• **Problem details**: Report every line of the listing below in which the string "lasso" occurs.
● ● ●
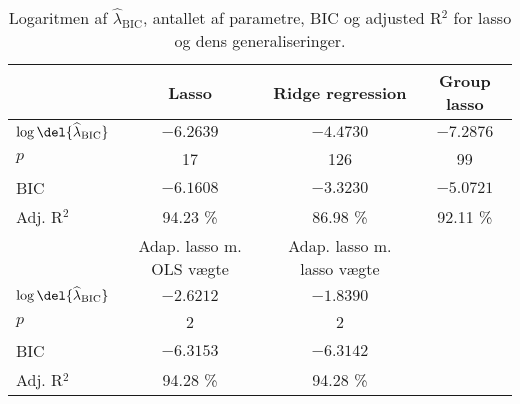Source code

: \begin{table}
\center
\begin{tabular}{lccc} 
\toprule
& \multicolumn{1}{c}{Lasso} & \multicolumn{1}{c}{Ridge regression}  &  \multicolumn{1}{c}{Group lasso}\\ \midrule
$\log \del{\widehat{\lambda}_\text{BIC}}$ & $-6.2639$ & $-4.4730$  & $-7.2876$ \\
$p$ & 17 & 126 & 99 \\
BIC & $-6.1608 $& $-3.3230$ & $-5.0721$  \\
Adj. R$^2$ & 94.23 \% & 86.98  \%   & 92.11 \%  \\ \bottomrule \toprule
& Adap. lasso m. OLS vægte & Adap. lasso m. lasso vægte \\ \midrule
$\log \del{ \widehat{\lambda}_\text{BIC}}$ &  $-2.6212$& $-1.8390$ \\
$p$ & 2&2 \\
BIC &  $-6.3153$&$-6.3142$ \\
Adj. R$^2$ & 94.28 \% &  94.28 \% \\ \bottomrule
 \end{tabular}
\caption{Logaritmen af $\widehat{\lambda}_\text{BIC}$, antallet af parametre, BIC og adjusted R$^2$ for lasso og dens generaliseringer.} \label{tab:bic_lambda}
\end{table}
● ● ●
• **Solution for this task**:
& \multicolumn{1}{c}{Lasso} & \multicolumn{1}{c}{Ridge regression}  &  \multicolumn{1}{c}{Group lasso}\\ \midrule
& Adap. lasso m. OLS vægte & Adap. lasso m. lasso vægte \\ \midrule
\caption{Logaritmen af $\widehat{\lambda}_\text{BIC}$, antallet af parametre, BIC og adjusted R$^2$ for lasso og dens generaliseringer.} \label{tab:bic_lambda}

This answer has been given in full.